▸ **Problem details**: Report each line from the records where the string "Widerstandsmessung" turns up.

▸ **Collected data**:
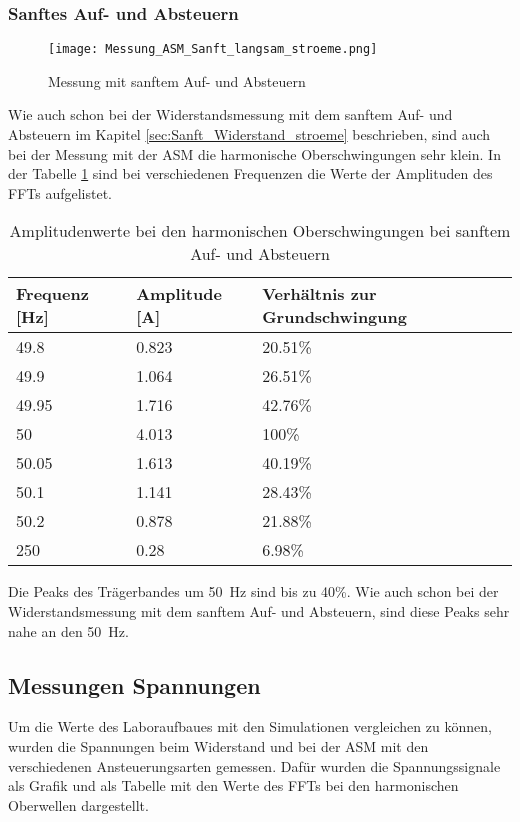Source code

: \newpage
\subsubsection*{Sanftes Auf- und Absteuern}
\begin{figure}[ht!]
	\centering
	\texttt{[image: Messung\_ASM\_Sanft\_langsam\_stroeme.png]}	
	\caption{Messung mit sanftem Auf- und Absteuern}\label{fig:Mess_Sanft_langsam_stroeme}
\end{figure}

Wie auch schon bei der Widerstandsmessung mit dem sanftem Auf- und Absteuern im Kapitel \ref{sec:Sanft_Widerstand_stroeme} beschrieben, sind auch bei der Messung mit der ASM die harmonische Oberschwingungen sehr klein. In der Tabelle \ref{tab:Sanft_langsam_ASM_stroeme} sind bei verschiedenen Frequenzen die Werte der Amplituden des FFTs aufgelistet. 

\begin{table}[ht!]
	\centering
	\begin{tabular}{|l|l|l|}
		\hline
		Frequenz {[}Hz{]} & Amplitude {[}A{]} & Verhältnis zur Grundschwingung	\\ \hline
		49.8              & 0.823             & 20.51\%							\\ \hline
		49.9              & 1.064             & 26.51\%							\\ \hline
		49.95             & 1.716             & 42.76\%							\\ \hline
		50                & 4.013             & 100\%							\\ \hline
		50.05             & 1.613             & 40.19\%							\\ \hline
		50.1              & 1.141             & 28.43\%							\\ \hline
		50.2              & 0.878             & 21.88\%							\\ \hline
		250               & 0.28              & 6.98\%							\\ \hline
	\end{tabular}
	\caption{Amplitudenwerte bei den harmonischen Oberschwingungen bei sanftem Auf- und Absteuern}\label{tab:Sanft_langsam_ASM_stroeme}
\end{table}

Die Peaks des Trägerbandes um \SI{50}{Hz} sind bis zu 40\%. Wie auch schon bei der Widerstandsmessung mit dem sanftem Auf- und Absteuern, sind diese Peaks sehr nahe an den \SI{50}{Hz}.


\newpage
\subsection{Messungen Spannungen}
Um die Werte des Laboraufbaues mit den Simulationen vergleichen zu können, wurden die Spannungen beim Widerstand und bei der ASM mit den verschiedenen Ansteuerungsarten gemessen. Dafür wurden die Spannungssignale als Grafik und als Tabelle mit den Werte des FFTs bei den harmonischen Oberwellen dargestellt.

▸ **Result of the task**:
Wie auch schon bei der Widerstandsmessung mit dem sanftem Auf- und Absteuern im Kapitel \ref{sec:Sanft_Widerstand_stroeme} beschrieben, sind auch bei der Messung mit der ASM die harmonische Oberschwingungen sehr klein. In der Tabelle \ref{tab:Sanft_langsam_ASM_stroeme} sind bei verschiedenen Frequenzen die Werte der Amplituden des FFTs aufgelistet. 
Die Peaks des Trägerbandes um \SI{50}{Hz} sind bis zu 40\%. Wie auch schon bei der Widerstandsmessung mit dem sanftem Auf- und Absteuern, sind diese Peaks sehr nahe an den \SI{50}{Hz}.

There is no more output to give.